I found that the jacket weighs less than you expect it to every time you pick it up, and feels very light on your body. At the same time, buttoning up the jacket creates an impressive amount of warmth. Not enough warmth where it will be a cold weather jacket, but certainly enough to handle cooler temps.
All in all, this jacket wears most comfortably between 45°F and 65°F and in light-to-no wind conditions. I’ve worn it colder, but found that my arms were quite chilled. In wind, you’ll feel it pass right through the sleeves, while your body stays protected enough to not be chilled.

The one primary downside to this jacket is the sleeves. I’ve found that they often leave some black fuzz on my shirts when I pull my arms out. While this should dissipate over time, it’s something to know going into it. I turned the jacket inside out and used a lint roller to reduce this issue after the first wear, which did help considerably.
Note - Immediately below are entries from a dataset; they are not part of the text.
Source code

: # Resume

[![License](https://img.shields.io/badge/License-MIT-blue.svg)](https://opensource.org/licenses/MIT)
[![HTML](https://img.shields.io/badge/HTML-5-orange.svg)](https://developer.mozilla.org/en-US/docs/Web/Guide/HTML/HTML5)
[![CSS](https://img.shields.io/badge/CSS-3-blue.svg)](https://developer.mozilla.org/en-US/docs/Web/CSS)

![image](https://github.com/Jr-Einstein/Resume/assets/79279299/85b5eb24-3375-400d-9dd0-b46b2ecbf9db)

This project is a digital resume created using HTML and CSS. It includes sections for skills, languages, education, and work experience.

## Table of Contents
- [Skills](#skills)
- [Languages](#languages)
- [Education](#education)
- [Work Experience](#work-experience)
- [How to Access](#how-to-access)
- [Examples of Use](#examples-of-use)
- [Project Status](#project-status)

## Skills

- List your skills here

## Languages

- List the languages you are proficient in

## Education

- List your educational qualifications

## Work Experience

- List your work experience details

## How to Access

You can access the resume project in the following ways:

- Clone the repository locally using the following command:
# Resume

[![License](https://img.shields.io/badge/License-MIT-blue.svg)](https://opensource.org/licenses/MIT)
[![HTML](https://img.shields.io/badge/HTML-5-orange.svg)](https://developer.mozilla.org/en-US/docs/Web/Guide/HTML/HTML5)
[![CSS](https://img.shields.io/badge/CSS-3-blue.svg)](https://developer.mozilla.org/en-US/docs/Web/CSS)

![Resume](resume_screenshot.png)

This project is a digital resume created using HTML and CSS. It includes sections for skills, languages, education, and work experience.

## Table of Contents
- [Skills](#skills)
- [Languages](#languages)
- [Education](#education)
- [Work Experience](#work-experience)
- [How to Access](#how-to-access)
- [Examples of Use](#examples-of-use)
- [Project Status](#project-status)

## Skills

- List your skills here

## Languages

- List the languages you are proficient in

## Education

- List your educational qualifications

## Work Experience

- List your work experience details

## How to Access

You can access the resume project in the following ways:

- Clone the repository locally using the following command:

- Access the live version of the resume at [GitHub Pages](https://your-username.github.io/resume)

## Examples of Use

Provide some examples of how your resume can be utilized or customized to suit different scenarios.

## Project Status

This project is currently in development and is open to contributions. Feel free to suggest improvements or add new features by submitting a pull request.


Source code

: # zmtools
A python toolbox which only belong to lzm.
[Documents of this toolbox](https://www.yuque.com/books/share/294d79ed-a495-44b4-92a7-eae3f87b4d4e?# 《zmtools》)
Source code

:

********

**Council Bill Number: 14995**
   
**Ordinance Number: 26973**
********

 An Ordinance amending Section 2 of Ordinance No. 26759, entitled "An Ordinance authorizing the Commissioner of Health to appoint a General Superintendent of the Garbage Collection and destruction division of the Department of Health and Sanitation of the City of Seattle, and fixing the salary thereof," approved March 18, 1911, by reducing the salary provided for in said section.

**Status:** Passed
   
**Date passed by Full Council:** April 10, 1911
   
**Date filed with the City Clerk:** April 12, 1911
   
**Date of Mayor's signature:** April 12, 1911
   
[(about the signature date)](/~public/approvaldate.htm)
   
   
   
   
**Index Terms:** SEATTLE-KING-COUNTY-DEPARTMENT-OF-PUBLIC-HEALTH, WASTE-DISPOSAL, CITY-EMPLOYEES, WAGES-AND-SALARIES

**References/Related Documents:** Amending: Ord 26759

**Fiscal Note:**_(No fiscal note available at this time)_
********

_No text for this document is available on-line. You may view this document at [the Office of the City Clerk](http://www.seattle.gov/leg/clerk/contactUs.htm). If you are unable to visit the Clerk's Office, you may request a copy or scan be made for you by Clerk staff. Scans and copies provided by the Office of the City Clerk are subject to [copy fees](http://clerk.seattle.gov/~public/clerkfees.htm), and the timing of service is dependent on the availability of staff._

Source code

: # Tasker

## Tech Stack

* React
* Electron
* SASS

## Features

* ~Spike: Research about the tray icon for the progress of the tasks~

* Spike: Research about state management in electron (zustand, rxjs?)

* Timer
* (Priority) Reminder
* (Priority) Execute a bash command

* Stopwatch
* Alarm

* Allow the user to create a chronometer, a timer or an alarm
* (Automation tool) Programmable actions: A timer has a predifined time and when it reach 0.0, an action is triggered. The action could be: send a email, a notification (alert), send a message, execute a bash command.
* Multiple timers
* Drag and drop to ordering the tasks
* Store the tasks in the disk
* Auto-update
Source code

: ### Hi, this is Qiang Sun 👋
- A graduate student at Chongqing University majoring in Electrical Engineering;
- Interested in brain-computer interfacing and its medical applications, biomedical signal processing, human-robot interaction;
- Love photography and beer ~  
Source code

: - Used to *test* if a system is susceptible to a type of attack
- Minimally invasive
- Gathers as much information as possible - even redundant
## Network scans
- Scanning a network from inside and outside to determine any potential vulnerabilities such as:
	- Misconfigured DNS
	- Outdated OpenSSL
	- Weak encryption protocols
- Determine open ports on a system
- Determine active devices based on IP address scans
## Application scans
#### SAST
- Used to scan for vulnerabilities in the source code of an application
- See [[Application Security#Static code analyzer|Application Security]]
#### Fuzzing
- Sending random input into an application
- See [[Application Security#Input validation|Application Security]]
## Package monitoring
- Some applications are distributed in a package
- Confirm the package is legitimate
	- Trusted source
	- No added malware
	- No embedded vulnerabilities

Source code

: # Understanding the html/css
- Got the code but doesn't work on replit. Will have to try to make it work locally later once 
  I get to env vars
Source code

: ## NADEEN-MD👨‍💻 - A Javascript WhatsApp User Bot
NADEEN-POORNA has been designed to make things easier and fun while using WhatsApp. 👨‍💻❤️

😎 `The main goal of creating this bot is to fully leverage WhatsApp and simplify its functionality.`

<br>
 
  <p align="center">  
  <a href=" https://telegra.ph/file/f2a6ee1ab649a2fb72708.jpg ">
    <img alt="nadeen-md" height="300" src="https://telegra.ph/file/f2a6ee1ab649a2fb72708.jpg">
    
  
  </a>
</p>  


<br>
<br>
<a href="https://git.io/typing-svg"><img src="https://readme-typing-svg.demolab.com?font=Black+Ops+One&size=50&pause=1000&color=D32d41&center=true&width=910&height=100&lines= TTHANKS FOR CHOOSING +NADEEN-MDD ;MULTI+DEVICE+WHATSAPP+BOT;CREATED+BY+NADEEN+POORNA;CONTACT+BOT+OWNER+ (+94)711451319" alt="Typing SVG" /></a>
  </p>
Triple Aight Design positions this as a jacket you can wear in the outdoors, as well as around the city, and to that end I think they struck that balance well. The collar is nicely cut to keep your neck protected, while not being so overbearing that it looks out of place in a coffee shop.
In fact the overall cut and fit of the jacket is quite good. It hits my body well, and has enough room that you can wear some heavier shirts under it, while still being trim enough that you can toss an overcoat over the top. In fact, if you toss a rain jacket over the top, you significantly increase the temps you can wear this jacket in, and I did this in feels like 28°F weather and was quite comfortable for a short walk (roughly 10 minutes).
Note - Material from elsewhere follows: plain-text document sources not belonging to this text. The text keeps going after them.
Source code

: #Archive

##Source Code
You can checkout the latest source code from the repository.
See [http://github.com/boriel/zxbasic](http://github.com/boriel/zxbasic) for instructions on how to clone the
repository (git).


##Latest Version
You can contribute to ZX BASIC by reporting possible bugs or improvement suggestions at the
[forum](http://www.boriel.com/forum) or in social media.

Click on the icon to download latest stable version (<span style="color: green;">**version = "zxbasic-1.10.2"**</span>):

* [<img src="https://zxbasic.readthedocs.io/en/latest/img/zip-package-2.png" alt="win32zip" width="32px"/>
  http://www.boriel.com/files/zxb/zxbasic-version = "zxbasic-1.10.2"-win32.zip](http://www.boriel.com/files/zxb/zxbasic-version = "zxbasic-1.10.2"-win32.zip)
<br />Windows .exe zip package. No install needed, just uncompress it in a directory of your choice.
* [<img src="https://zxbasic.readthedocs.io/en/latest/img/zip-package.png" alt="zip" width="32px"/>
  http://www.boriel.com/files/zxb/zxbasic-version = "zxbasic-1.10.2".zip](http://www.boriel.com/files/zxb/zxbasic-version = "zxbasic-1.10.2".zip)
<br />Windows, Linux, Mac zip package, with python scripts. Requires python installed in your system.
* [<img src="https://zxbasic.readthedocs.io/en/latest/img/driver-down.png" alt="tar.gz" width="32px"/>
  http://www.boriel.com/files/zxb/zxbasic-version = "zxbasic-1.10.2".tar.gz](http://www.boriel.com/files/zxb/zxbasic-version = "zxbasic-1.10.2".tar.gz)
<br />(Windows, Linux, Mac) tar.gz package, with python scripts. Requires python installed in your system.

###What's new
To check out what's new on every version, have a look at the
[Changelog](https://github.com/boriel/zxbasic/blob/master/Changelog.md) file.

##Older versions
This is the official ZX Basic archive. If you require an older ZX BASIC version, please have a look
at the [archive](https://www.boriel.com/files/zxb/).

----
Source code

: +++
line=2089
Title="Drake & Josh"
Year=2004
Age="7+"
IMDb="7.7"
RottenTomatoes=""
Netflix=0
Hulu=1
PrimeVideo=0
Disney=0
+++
The biggest benefit for this jacket is how large the comfortable temp wear range is. For most jackets, I’ve found that I’ll often get too warm when moving in the jacket, while being too cold when stationary. Th Rampart bucks that trend for me, and is one of those jackets which you can button up and stay warm when it’s cooler, and wear open when it warms up while still keeping a comfortable core temperature. A lot of this has to do with the sleeves being more sweatshirt than insulator, but also the ease of wearing this is a huge win.
That’s what makes this jacket so easy to grab and wear.
Overall
A few years ago, I stopped wearing and buying black clothing. This is now the second black jacket I’ve tested from Triple Aught Design, where I find myself saying: it’s so very good, that even in black I wear it all the time. The Rampart jacket is one of the more versatile jackets I own.
It’s casual, but not tactical/outdoorsy in vibe. It wears well, and over a very large range of temperatures. Toss a wind layer over the top, and you can take this jacket even colder. At the same time you can go sit and have coffee indoors, and not feel an immediate need to tear the jacket off to cool down.
I am going to get a lot of wear out of this jacket, and it’ll find itself being packed again and again. Fantastic all around, highly recommended.